In this case, we may be able to cause people to have an affective distinction between women who choose sickly children over healthy children in this world and an imaginary woman alone on an imaginary world.

But what "reasons for action" exist for going through this effort? We have more of a reason to leave this affective distinction blurred and focus on areas where affective distinctions have important real-world consequences.

@blamer said...

It's been a while I know, but I'm going to jump right in.

This: "One of the major uses of moral language is to mold the desires of those around us."

Why must we talk in good versus evil? "Our moral intuitions... the mother should wait... She has done something wrong if she does not do so." Why not good versus better?

Perhaps I'm alone in moralising that the ethicist OUGHT to re-frame such imagined) moral dilemmas as a chance to better" our black-and-white thinking.

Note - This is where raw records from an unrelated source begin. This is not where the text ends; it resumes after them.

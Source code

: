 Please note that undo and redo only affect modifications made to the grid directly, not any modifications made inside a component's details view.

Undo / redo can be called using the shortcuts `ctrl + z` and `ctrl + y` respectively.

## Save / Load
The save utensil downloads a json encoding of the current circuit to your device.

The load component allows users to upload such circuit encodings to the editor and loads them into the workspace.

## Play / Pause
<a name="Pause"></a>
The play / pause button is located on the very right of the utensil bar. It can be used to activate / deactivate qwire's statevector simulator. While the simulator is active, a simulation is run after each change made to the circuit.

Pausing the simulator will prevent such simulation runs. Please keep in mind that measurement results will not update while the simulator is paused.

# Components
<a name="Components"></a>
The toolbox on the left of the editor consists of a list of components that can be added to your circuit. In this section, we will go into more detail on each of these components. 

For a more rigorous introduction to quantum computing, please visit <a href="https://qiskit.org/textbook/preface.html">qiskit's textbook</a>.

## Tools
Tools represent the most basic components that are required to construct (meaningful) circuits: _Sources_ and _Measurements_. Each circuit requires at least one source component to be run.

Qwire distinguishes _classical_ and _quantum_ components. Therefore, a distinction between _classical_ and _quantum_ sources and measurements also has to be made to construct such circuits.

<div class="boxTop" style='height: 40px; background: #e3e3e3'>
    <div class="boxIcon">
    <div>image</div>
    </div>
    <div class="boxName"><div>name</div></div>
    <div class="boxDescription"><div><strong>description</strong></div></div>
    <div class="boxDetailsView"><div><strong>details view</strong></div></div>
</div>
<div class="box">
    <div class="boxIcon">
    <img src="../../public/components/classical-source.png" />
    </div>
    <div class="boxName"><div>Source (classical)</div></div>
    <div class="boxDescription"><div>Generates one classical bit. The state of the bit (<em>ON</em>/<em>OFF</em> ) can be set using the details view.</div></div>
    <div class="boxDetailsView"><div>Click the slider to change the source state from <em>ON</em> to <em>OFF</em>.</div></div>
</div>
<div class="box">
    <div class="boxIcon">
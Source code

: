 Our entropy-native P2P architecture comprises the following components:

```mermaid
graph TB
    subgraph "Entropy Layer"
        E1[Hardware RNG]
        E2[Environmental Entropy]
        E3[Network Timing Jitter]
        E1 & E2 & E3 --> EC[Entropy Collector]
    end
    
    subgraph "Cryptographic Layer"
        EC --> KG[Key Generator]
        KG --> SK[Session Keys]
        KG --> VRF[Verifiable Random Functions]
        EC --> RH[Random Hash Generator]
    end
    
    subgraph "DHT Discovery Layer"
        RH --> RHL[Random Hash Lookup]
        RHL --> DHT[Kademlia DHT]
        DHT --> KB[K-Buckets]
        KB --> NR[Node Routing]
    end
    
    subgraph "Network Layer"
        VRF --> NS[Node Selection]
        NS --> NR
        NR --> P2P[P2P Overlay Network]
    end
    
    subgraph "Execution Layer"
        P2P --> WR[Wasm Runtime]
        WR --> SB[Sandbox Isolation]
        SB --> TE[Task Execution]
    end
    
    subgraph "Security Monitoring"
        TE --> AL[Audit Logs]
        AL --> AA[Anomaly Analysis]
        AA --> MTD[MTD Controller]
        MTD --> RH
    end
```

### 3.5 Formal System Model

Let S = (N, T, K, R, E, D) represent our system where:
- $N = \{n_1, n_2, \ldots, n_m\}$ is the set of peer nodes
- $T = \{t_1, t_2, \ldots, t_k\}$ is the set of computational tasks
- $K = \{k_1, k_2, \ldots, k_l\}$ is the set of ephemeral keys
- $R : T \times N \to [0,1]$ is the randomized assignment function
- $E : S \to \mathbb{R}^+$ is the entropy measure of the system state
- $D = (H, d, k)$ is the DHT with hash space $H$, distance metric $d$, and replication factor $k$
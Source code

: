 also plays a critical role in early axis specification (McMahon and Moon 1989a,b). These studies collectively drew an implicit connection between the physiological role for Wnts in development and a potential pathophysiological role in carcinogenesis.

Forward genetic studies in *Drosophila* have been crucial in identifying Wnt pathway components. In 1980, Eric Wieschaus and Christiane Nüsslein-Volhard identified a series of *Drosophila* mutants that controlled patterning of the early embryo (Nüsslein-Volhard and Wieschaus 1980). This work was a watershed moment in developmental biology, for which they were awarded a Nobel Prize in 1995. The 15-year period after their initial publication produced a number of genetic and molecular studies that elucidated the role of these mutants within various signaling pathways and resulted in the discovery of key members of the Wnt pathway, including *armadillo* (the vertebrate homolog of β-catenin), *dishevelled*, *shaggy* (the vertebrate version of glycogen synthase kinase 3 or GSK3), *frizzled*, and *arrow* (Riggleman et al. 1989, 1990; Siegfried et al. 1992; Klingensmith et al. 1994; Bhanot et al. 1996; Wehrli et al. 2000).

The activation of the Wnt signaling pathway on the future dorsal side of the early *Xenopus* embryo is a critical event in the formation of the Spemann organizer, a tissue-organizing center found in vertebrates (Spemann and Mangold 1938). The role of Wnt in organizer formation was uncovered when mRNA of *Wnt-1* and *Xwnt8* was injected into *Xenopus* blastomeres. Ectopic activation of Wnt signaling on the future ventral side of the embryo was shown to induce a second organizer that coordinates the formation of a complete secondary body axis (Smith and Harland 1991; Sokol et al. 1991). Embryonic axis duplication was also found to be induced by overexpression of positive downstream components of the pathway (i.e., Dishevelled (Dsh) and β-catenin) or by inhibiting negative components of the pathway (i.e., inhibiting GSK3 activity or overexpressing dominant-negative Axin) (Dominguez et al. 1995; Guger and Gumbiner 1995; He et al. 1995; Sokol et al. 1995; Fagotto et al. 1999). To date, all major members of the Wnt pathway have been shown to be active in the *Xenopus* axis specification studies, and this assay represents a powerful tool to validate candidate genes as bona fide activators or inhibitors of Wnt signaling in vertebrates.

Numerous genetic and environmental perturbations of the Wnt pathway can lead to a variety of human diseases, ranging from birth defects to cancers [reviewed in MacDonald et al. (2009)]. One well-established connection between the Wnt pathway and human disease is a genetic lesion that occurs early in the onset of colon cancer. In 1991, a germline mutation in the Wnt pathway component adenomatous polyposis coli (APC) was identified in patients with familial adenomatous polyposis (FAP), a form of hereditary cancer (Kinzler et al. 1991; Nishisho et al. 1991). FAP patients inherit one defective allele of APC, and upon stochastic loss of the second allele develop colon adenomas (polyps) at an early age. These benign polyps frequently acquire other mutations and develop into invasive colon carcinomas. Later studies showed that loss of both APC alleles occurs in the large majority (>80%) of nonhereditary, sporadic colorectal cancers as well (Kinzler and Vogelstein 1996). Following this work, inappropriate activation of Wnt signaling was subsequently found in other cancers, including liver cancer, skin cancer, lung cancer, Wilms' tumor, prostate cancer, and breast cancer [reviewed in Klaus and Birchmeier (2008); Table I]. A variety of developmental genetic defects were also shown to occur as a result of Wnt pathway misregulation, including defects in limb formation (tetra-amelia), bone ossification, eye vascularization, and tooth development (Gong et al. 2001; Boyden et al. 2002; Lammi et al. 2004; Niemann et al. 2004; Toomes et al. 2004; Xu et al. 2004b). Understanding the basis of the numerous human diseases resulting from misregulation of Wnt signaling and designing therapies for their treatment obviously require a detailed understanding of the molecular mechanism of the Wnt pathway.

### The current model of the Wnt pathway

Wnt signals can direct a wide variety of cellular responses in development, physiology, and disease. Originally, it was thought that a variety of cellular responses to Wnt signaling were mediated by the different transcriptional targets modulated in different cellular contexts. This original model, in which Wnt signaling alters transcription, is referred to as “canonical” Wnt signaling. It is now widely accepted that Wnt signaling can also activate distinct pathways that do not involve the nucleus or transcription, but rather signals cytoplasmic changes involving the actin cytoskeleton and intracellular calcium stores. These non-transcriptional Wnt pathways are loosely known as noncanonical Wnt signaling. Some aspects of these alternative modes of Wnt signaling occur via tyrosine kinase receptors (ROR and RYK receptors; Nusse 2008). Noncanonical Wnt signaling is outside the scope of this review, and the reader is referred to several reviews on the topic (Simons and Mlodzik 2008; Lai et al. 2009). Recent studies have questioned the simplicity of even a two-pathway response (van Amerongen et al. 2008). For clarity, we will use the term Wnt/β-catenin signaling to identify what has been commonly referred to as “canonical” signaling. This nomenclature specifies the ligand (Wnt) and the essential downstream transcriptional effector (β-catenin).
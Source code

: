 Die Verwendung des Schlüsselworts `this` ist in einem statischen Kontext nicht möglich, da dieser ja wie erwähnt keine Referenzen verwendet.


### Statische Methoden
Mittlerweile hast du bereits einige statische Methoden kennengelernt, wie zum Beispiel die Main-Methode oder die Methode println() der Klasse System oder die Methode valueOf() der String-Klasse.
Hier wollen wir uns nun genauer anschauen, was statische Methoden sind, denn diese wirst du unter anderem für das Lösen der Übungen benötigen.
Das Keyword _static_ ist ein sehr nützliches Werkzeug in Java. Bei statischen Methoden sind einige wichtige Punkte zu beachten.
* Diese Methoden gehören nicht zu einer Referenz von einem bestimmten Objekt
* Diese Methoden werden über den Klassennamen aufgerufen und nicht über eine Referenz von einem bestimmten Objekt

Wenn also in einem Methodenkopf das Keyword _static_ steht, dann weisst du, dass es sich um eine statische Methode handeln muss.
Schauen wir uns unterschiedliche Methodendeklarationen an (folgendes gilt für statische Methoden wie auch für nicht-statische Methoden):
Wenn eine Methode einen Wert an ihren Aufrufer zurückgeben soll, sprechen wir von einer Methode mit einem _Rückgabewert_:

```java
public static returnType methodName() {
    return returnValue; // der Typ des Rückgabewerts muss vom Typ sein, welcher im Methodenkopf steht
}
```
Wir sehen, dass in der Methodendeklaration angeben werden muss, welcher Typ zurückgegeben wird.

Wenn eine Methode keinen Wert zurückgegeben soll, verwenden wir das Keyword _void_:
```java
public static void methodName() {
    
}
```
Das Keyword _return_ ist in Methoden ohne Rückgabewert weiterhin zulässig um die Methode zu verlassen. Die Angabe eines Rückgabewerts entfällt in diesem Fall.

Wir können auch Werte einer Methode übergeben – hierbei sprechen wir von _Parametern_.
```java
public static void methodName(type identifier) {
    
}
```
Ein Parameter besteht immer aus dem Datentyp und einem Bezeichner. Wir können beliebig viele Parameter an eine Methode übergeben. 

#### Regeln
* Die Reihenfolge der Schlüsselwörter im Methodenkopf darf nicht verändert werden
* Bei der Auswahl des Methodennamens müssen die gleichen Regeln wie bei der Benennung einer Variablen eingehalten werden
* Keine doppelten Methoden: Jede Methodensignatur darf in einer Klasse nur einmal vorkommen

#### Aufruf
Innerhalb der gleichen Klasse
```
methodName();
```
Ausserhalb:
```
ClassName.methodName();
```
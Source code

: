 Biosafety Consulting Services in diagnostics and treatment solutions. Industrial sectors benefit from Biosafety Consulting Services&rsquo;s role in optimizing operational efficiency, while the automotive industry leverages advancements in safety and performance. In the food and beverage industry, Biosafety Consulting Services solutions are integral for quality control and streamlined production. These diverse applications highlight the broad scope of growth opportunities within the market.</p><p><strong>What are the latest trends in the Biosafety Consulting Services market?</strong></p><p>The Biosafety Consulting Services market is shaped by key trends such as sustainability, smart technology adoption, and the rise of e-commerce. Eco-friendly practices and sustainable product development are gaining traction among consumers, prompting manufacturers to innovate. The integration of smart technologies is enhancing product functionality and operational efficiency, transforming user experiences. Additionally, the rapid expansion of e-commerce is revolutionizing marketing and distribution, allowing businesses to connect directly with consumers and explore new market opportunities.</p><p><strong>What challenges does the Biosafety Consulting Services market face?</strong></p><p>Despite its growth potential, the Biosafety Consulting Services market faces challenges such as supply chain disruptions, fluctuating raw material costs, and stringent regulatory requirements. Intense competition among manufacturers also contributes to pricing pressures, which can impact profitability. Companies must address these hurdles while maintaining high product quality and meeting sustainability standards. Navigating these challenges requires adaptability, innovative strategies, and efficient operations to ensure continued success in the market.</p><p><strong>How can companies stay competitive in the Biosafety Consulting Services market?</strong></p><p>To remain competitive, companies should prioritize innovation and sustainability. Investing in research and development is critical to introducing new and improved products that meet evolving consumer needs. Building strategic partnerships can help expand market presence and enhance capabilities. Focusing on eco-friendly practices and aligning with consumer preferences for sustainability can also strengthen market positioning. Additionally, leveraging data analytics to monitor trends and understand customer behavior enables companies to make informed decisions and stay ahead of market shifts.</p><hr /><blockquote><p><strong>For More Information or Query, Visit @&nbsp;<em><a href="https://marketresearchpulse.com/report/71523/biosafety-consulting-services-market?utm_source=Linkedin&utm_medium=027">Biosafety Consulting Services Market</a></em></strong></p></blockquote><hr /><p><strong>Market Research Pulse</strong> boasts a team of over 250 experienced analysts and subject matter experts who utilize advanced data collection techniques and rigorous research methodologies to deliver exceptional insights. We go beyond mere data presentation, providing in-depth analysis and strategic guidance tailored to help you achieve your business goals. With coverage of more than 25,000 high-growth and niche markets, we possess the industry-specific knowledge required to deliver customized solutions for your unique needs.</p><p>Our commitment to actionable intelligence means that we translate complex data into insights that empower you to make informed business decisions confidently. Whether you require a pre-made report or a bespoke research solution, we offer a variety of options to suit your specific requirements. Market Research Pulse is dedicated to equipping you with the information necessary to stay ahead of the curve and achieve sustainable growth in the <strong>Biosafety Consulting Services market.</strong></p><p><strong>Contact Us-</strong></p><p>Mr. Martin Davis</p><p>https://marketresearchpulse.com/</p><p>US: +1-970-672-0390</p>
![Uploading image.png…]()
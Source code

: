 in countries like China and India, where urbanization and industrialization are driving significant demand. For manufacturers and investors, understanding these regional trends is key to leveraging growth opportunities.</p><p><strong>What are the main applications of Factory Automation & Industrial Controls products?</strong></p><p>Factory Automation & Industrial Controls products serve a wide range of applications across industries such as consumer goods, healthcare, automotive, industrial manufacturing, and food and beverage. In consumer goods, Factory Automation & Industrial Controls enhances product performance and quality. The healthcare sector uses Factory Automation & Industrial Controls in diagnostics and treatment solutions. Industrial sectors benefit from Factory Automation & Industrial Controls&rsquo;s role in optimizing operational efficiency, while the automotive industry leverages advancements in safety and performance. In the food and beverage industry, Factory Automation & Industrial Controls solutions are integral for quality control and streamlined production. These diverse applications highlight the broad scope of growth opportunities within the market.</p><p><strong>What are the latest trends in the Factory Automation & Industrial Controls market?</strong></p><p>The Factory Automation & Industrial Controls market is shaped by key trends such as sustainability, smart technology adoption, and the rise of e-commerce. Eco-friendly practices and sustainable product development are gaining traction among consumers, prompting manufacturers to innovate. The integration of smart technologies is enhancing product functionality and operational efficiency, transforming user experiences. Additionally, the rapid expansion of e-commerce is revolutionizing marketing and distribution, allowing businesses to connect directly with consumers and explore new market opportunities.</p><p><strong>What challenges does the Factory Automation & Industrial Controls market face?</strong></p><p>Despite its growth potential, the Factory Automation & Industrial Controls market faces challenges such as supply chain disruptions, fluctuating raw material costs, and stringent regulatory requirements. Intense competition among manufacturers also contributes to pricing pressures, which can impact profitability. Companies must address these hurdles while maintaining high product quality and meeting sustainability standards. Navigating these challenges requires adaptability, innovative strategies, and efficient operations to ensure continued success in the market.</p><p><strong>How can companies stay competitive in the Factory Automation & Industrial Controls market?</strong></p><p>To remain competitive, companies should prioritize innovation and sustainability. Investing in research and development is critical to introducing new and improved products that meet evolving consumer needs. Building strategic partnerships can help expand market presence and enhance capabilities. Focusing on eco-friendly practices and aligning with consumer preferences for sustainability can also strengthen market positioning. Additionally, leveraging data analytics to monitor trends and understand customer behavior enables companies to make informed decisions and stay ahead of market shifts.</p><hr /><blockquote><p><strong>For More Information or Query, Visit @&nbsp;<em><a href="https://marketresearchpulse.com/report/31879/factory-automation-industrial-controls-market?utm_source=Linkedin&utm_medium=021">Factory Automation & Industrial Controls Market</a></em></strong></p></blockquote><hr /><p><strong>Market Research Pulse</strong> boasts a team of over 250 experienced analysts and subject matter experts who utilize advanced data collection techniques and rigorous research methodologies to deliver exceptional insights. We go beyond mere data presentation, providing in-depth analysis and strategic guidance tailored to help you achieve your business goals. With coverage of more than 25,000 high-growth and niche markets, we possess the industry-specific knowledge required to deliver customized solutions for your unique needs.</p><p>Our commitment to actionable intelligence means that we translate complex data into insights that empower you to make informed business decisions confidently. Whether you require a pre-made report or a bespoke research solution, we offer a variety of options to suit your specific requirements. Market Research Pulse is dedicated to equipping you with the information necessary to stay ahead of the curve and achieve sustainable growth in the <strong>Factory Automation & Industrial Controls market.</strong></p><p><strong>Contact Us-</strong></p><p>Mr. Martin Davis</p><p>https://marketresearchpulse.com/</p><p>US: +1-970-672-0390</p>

Most moralisers MIGHT reason the source of their moral intuition is "feel sorry for the injured baby... [claiming] good reason to praise and condemn the woman for her actions". Yet I would posit that moralisers are more similar to myself (though yes I'm wary that's a famous bias of brains) -- I feel myself reasoning from inside the woman's current shoes and certainly NOT the unborn's future mind.

In summary,
- MORAL LANGUAGE pretends our strong feelings bubble up from clever thoughts (really, vice versa)
- ETHISTS can do better than play into our default bias towards black-and-white moral language
- EMPATHY is (by default) a loyalty to (imagined) similar minds

Care to comment/correct?

Apologies in advance I've I'm working outside the framework of your blog, Mr Alonzo Fyfe... I suppose I cannot help but moralise & bounce my ideas off you all, the safely like-minded :)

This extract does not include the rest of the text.